Assigned task: Every line of the data below should be repeated exactly, and no picture should be copied.

Data excerpts

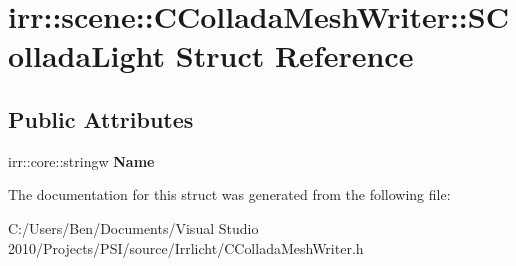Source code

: \hypertarget{structirr_1_1scene_1_1_c_collada_mesh_writer_1_1_s_collada_light}{\section{irr\-:\-:scene\-:\-:C\-Collada\-Mesh\-Writer\-:\-:S\-Collada\-Light Struct Reference}
\label{structirr_1_1scene_1_1_c_collada_mesh_writer_1_1_s_collada_light}
}
\subsection*{Public Attributes}
\begin{DoxyCompactItemize}
\item 
\hypertarget{structirr_1_1scene_1_1_c_collada_mesh_writer_1_1_s_collada_light_aea88589512c50b38d79f14f75d524f28}{irr\-::core\-::stringw {\bfseries Name}}\label{structirr_1_1scene_1_1_c_collada_mesh_writer_1_1_s_collada_light_aea88589512c50b38d79f14f75d524f28}

\end{DoxyCompactItemize}


The documentation for this struct was generated from the following file\-:\begin{DoxyCompactItemize}
\item 
C\-:/\-Users/\-Ben/\-Documents/\-Visual Studio 2010/\-Projects/\-P\-S\-I/source/\-Irrlicht/C\-Collada\-Mesh\-Writer.\-h\end{DoxyCompactItemize}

Answer area:
Source code

: \hypertarget{structirr_1_1scene_1_1_c_collada_mesh_writer_1_1_s_collada_light}{\section{irr\-:\-:scene\-:\-:C\-Collada\-Mesh\-Writer\-:\-:S\-Collada\-Light Struct Reference}
\label{structirr_1_1scene_1_1_c_collada_mesh_writer_1_1_s_collada_light}
}
\subsection*{Public Attributes}
\begin{DoxyCompactItemize}
\item 
\hypertarget{structirr_1_1scene_1_1_c_collada_mesh_writer_1_1_s_collada_light_aea88589512c50b38d79f14f75d524f28}{irr\-::core\-::stringw {\bfseries Name}}\label{structirr_1_1scene_1_1_c_collada_mesh_writer_1_1_s_collada_light_aea88589512c50b38d79f14f75d524f28}

\end{DoxyCompactItemize}


The documentation for this struct was generated from the following file\-:\begin{DoxyCompactItemize}
\item 
C\-:/\-Users/\-Ben/\-Documents/\-Visual Studio 2010/\-Projects/\-P\-S\-I/source/\-Irrlicht/C\-Collada\-Mesh\-Writer.\-h\end{DoxyCompactItemize}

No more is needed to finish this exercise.